Thanks but I am confused. If I don't need lists how do I define old_name and folder_name? Would I not have to loop through and create lists of all of those names before manipulating them? I tried running the code above as is and it did not work. If you could explain in more detail I would appreciate it.
Typo fixed. Why shouldn't you rename the files at once?
Thanks, now I'm getting an error saying `for folder_name in glob.glob(sys.argv[1]): IndexError: list index out of range.
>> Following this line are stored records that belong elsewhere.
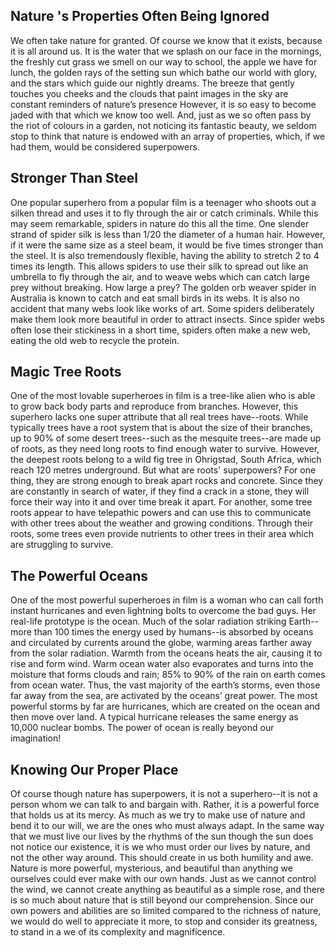 ## Nature 's Properties Often Being Ignored
We often take nature for granted. Of course we know that it exists, because it is all around us. It is the water that we splash on our face in the mornings, the freshly cut grass we smell on our way to school, the apple we have for lunch, the golden rays of the setting sun which bathe our world with glory, and the stars which guide our nightly dreams. The breeze that gently touches you cheeks and the clouds that paint images in the sky are constant reminders of nature’s presence However, it is so easy to become jaded with that which we know too well. And, just as we so often pass by the riot of colours in a garden, not noticing its fantastic beauty, we seldom stop to think that nature is endowed with an array of properties, which, if we had them, would be considered superpowers.

## Stronger Than Steel
One popular superhero from a popular film is a teenager who shoots out a silken thread and uses it to fly through the air or catch criminals. While this may seem remarkable, spiders in nature do this all the time. One slender strand of spider silk is less than 1/20 the diameter of a human hair. However, if it were the same size as a steel beam, it would be five times stronger than the steel. It is also tremendously flexible, having the ability to stretch 2 to 4 times its length. This allows spiders to use their silk to spread out like an umbrella to fly through the air, and to weave webs which can catch large prey without breaking. How large a prey? The golden orb weaver spider in Australia is known to catch and eat small birds in its webs. It is also no accident that many webs look like works of art. Some spiders deliberately make them look more beautiful in order to attract insects. Since spider webs often lose their stickiness in a short time, spiders often make a new web, eating the old web to recycle the protein.

## Magic Tree Roots
One of the most lovable superheroes in film is a tree-like alien who is able to grow back body parts and reproduce from branches. However, this superhero lacks one super attribute that all real trees have--roots. While typically trees have a root system that is about the size of their branches, up to 90% of some desert trees--such as the mesquite trees--are made up of roots, as they need long roots to find enough water to survive. However, the deepest roots belong to a wild fig tree in Ohrigstad, South Africa, which reach 120 metres underground. But what are roots' superpowers? For one thing, they are strong enough to break apart rocks and concrete. Since they are constantly in search of water, if they find a crack in a stone, they will force their way into it and over time break it apart. For another, some tree roots appear to have telepathic powers and can use this to communicate with other trees about the weather and growing conditions. Through their roots, some trees even provide nutrients to other trees in their area which are struggling to survive.

## The Powerful Oceans
One of the most powerful superheroes in film is a woman who can call forth instant hurricanes and even lightning bolts to overcome the bad guys. Her real-life prototype is the ocean. Much of the solar radiation striking Earth--more than 100 times the energy used by humans--is absorbed by oceans and circulated by currents around the globe, warming areas farther away from the solar radiation. Warmth from the oceans heats the air, causing it to rise and form wind. Warm ocean water also evaporates and turns into the moisture that forms clouds and rain; 85% to 90% of the rain on earth comes from ocean water. Thus, the vast majority of the earth’s storms, even those far away from the sea, are activated by the oceans’ great power. The most powerful storms by far are hurricanes, which are created on the ocean and then move over land. A typical hurricane releases the same energy as 10,000 nuclear bombs. The power of ocean is really beyond our imagination!

## Knowing Our Proper Place
Of course though nature has superpowers, it is not a superhero--it is not a person whom we can talk to and bargain with. Rather, it is a powerful force that holds us at its mercy. As much as we try to make use of nature and bend it to our will, we are the ones who must always adapt. In the same way that we must live our lives by the rhythms of the sun though the sun does not notice our existence, it is we who must order our lives by nature, and not the other way around. This should create in us both humility and awe. Nature is more powerful, mysterious, and beautiful than anything we ourselves could ever make with our own hands. Just as we cannot control the wind, we cannot create anything as beautiful as a simple rose, and there is so much about nature that is still beyond our comprehension. Since our own powers and abilities are so limited compared to the richness of nature, we would do well to appreciate it more, to stop and consider its greatness, to stand in a we of its complexity and magnificence.
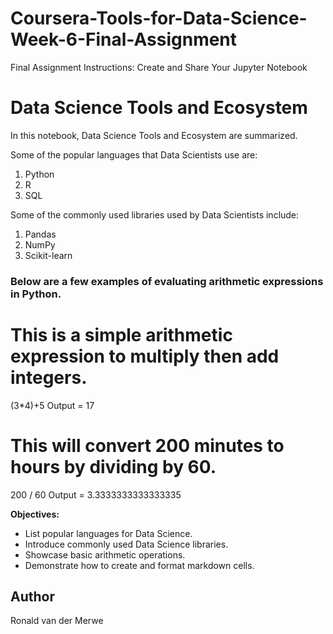 # Coursera-Tools-for-Data-Science-Week-6-Final-Assignment
Final Assignment Instructions: Create and Share Your Jupyter Notebook

# Data Science Tools and Ecosystem
In this notebook, Data Science Tools and Ecosystem are summarized.

Some of the popular languages that Data Scientists use are:
1. Python
2. R
3. SQL

Some of the commonly used libraries used by Data Scientists include:
1. Pandas
2. NumPy
3. Scikit-learn

### Below are a few examples of evaluating arithmetic expressions in Python.
# This is a simple arithmetic expression to multiply then add integers.
(3*4)+5
Output = 17
# This will convert 200 minutes to hours by dividing by 60.
200 / 60
Output = 3.3333333333333335

**Objectives:**
- List popular languages for Data Science.
- Introduce commonly used Data Science libraries.
- Showcase basic arithmetic operations.
- Demonstrate how to create and format markdown cells.

## Author
Ronald van der Merwe
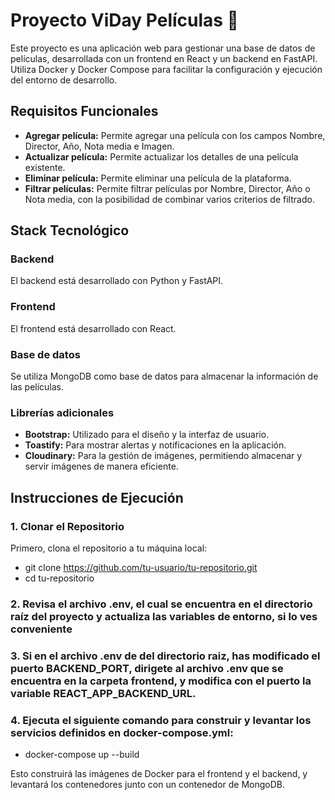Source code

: # Proyecto ViDay Películas 🎥

Este proyecto es una aplicación web para gestionar una base de datos de películas, desarrollada con un frontend en React y un backend en FastAPI. Utiliza Docker y Docker Compose para facilitar la configuración y ejecución del entorno de desarrollo.

## Requisitos Funcionales

- **Agregar película:** Permite agregar una película con los campos Nombre, Director, Año, Nota media e Imagen.
- **Actualizar película:** Permite actualizar los detalles de una película existente.
- **Eliminar película:** Permite eliminar una película de la plataforma.
- **Filtrar películas:** Permite filtrar películas por Nombre, Director, Año o Nota media, con la posibilidad de combinar varios criterios de filtrado.

## Stack Tecnológico

### Backend

El backend está desarrollado con Python y FastAPI.

### Frontend

El frontend está desarrollado con React.

### Base de datos

Se utiliza MongoDB como base de datos para almacenar la información de las películas.

### Librerías adicionales

- **Bootstrap:** Utilizado para el diseño y la interfaz de usuario.
- **Toastify:** Para mostrar alertas y notificaciones en la aplicación.
- **Cloudinary:** Para la gestión de imágenes, permitiendo almacenar y servir imágenes de manera eficiente.
  

## Instrucciones de Ejecución

### 1. Clonar el Repositorio

Primero, clona el repositorio a tu máquina local:

- git clone https://github.com/tu-usuario/tu-repositorio.git
- cd tu-repositorio

### 2. Revisa el archivo .env, el cual se encuentra en el directorio raíz del proyecto y actualiza las variables de entorno, si lo ves conveniente

### 3. Si en el archivo .env de del directorio raiz, has modificado el puerto BACKEND_PORT, dirigete al archivo .env que se encuentra en la carpeta frontend, y modifica con el puerto la variable REACT_APP_BACKEND_URL.

### 4. Ejecuta el siguiente comando para construir y levantar los servicios definidos en docker-compose.yml:

- docker-compose up --build

Esto construirá las imágenes de Docker para el frontend y el backend, y levantará los contenedores junto con un contenedor de MongoDB. 
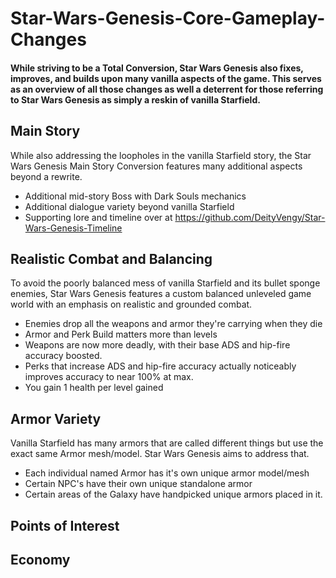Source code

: # Star-Wars-Genesis-Core-Gameplay-Changes

#### While striving to be a Total Conversion, Star Wars Genesis also fixes, improves, and builds upon many vanilla aspects of the game. This serves as an overview of all those changes as well a deterrent for those referring to Star Wars Genesis as simply a reskin of vanilla Starfield.

## Main Story
While also addressing the loopholes in the vanilla Starfield story, the Star Wars Genesis Main Story Conversion features many additional aspects beyond a rewrite.
- Additional mid-story Boss with Dark Souls mechanics
- Additional dialogue variety beyond vanilla Starfield
- Supporting lore and timeline over at https://github.com/DeityVengy/Star-Wars-Genesis-Timeline

## Realistic Combat and Balancing
To avoid the poorly balanced mess of vanilla Starfield and its bullet sponge enemies, Star Wars Genesis features a custom balanced unleveled game world with an emphasis on realistic and grounded combat.
- Enemies drop all the weapons and armor they're carrying when they die
- Armor and Perk Build matters more than levels
- Weapons are now more deadly, with their base ADS and hip-fire accuracy boosted.
- Perks that increase ADS and hip-fire accuracy actually noticeably improves accuracy to near 100% at max.
- You gain 1 health per level gained


## Armor Variety
Vanilla Starfield has many armors that are called different things but use the exact same Armor mesh/model. Star Wars Genesis aims to address that.
- Each individual named Armor has it's own unique armor model/mesh
- Certain NPC's have their own unique standalone armor
- Certain areas of the Galaxy have handpicked unique armors placed in it.


## Points of Interest


## Economy
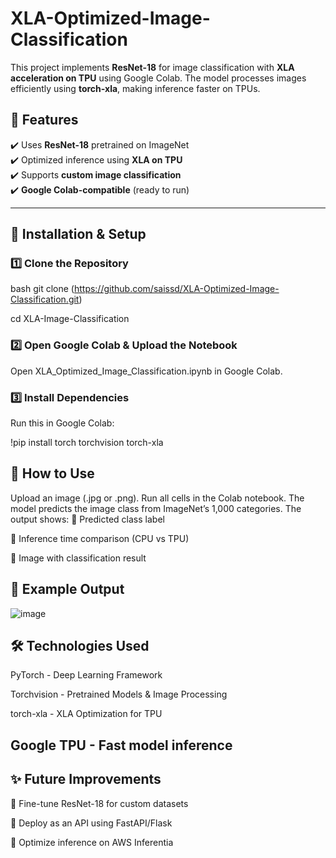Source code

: # XLA-Optimized-Image-Classification

This project implements **ResNet-18** for image classification with **XLA acceleration on TPU** using Google Colab. The model processes images efficiently using **torch-xla**, making inference faster on TPUs.

## 📌 Features  
✔️ Uses **ResNet-18** pretrained on ImageNet  
✔️ Optimized inference using **XLA on TPU**  
✔️ Supports **custom image classification**  
✔️ **Google Colab-compatible** (ready to run)  

---

## 🔧 Installation & Setup  
### **1️⃣ Clone the Repository**  
bash
git clone (https://github.com/saissd/XLA-Optimized-Image-Classification.git)

cd XLA-Image-Classification



### **2️⃣ Open Google Colab & Upload the Notebook**
Open XLA_Optimized_Image_Classification.ipynb in Google Colab.
### **3️⃣ Install Dependencies**
Run this in Google Colab:

!pip install torch torchvision torch-xla
## **🚀 How to Use**
Upload an image (.jpg or .png).
Run all cells in the Colab notebook.
The model predicts the image class from ImageNet’s 1,000 categories.
The output shows:
🔹 Predicted class label

🔹 Inference time comparison (CPU vs TPU)

🔹 Image with classification result



## 📸 Example Output

![image](https://github.com/user-attachments/assets/281c6d37-8995-4117-993d-cfb1febafb90)


##  🛠 Technologies Used
PyTorch - Deep Learning Framework

Torchvision - Pretrained Models & Image Processing

torch-xla - XLA Optimization for TPU

Google TPU - Fast model inference
---
## ✨ Future Improvements
🔹 Fine-tune ResNet-18 for custom datasets

🔹 Deploy as an API using FastAPI/Flask

🔹 Optimize inference on AWS Inferentia


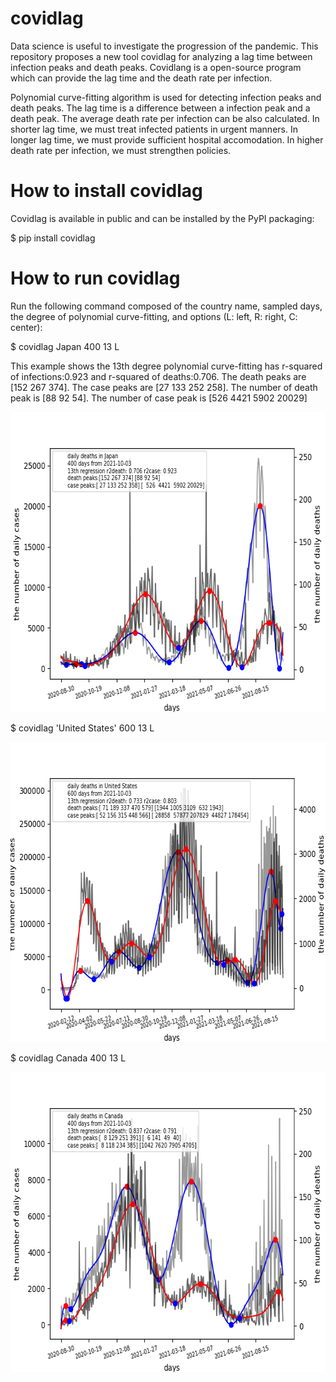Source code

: # covidlag
Data science is useful to investigate the progression of the pandemic. 
This repository proposes a new tool covidlag for analyzing a lag time 
between infection peaks and death peaks. 
Covidlang is a open-source program which can provide the lag time and 
the death rate per infection.

Polynomial curve-fitting algorithm is used for detecting infection peaks and death peaks.
The lag time is a difference between a infection peak and a death peak.
The average death rate per infection can be also calculated.
In shorter lag time, we must treat infected patients in urgent manners.
In longer lag time, we must provide sufficient hospital accomodation.
In higher death rate per infection, we must strengthen policies.

# How to install covidlag
Covidlag is available in public and can be installed by the PyPI packaging:

$ pip install covidlag

# How to run covidlag
Run the following command composed of the country name, sampled days, the degree
of polynomial curve-fitting, and options (L: left, R: right, C: center):

$ covidlag Japan 400 13 L

This example shows the 13th degree polynomial curve-fitting has 
r-squared of infections:0.923 and r-squared of deaths:0.706.
The death peaks are [152 267 374].
The case peaks are [27 133 252 258].
The number of death peak is [88 92 54].
The number of case peak is [526 4421 5902 20029]

<img src='Japan.png' height=480 width=640>

$ covidlag 'United States' 600 13 L

<img src='United States.png' height=480 width=640>

$ covidlag Canada 400 13 L

<img src='Canada.png' height=480 width=640>
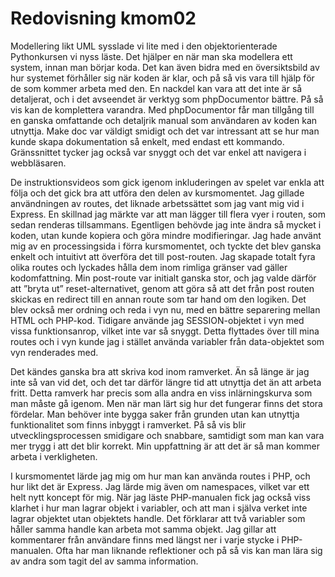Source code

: ---
---
Redovisning kmom02
=========================

Modellering likt UML sysslade vi lite med i den objektorienterade Pythonkursen vi nyss läste. Det hjälper en när man ska modellera ett system, innan man börjar koda. Det kan även bidra med en översiktsbild av hur systemet förhåller sig när koden är klar, och på så vis vara till hjälp för de som kommer arbeta med den. En nackdel kan vara att det inte är så detaljerat, och i det avseendet är verktyg som phpDocumentor bättre. På så vis kan de komplettera varandra. Med phpDocumentor får man tillgång till en ganska omfattande och detaljrik manual som användaren av koden kan utnyttja. Make doc var väldigt smidigt och det var intressant att se hur man kunde skapa dokumentation så enkelt, med endast ett kommando. Gränssnittet tycker jag också var snyggt och det var enkel att navigera i webbläsaren.

De instruktionsvideos som gick igenom inkluderingen av spelet var enkla att följa och det gick bra att utföra den delen av kursmomentet. Jag gillade användningen av routes, det liknade arbetssättet  som jag vant mig vid i Express. En skillnad jag märkte var att man lägger till flera vyer i routen, som sedan renderas tillsammans. Egentligen behövde jag inte ändra så mycket i koden, utan kunde kopiera och göra mindre modifieringar. Jag hade använt mig av en processingsida i förra kursmomentet, och tyckte det blev ganska enkelt och intuitivt att överföra det till post-routen. Jag skapade totalt fyra olika routes och lyckades hålla dem inom rimliga gränser vad gäller kodomfattning. Min post-route var initialt ganska stor, och jag valde därför att ”bryta ut” reset-alternativet, genom att göra så att det från post routen skickas en redirect till en annan route som tar hand om den logiken. Det blev också mer ordning och reda i vyn nu, med en bättre separering mellan HTML och PHP-kod. Tidigare använde jag SESSION-objektet i vyn med vissa funktionsanrop, vilket inte var så snyggt. Detta flyttades över till mina routes och i vyn kunde jag i stället använda variabler från data-objektet som vyn renderades med.

Det kändes ganska bra att skriva kod inom ramverket. Än så länge är jag inte så van vid det, och det tar därför längre tid att utnyttja det än att arbeta fritt. Detta ramverk har precis som alla andra en viss inlärningskurva som man måste gå igenom. Men när man lärt sig hur det fungerar finns det stora fördelar. Man behöver inte bygga saker från grunden utan kan utnyttja funktionalitet som finns inbyggt i ramverket. På så vis blir utvecklingsprocessen smidigare och snabbare, samtidigt som man kan vara mer trygg i att det blir korrekt. Min uppfattning är att det är så man kommer arbeta i verkligheten.

I kursmomentet lärde jag mig om hur man kan använda routes i PHP, och hur likt det är Express. Jag lärde mig även om namespaces, vilket var ett helt nytt koncept för mig. När jag läste PHP-manualen fick jag också viss klarhet i hur man lagrar objekt i variabler, och att man i själva verket inte lagrar objektet utan objektets handle. Det förklarar att två variabler som håller samma handle kan arbeta mot samma objekt. Jag gillar att kommentarer från användare finns med längst ner i varje stycke i PHP-manualen. Ofta har man liknande reflektioner och på så vis kan man lära sig av andra som tagit del av samma information.
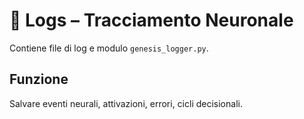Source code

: # 📜 Logs – Tracciamento Neuronale

Contiene file di log e modulo `genesis_logger.py`.

## Funzione

Salvare eventi neurali, attivazioni, errori, cicli decisionali.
Any ideas?
for folder_name in os.listdir("."): if folder_name != 'boyaakaa.py' :
^ I changed glob.glob(sys.argv[1]) to os.listdir("."): and added the one if statement so the program doesnt try to edit the .py script and it worked no problems, thanks Dan ya da man
1

Here's how I would do it using antipathy [1]:

# untested

from antipathy import Path

def check_folder(folder):
    "returns four file names sorted alphebetically, or None if file names do not match criteria"
    found = folder.listdir()
    if len(found) != 4:
        return None
    elif not all(fn.startswith('DSC_') for fn in found):
        return None
    else:
        return sorted(found)

def rename(folder, files):
    "rename the four files from DSC_* to North East South West, keeping the extension"
    for old, new in zip(files, ('North', 'East', 'South', 'West')):
        new += old.ext
        folder.rename(old, new)

if __name__ == '__main__':
    for name in Path.listdir(sys.argv[1]):
        if not name.isdir():
            continue
        files = check_folder(name)
        if files is None:
            continue
        rename(name, files)

[1] disclaimer: antipathy is one of my projects

2 Comments

Is that like pathlib for 2.x?
@Kevin: Similar. It works in both 2.x and 3.x, and subclasses bytes/str/unicode.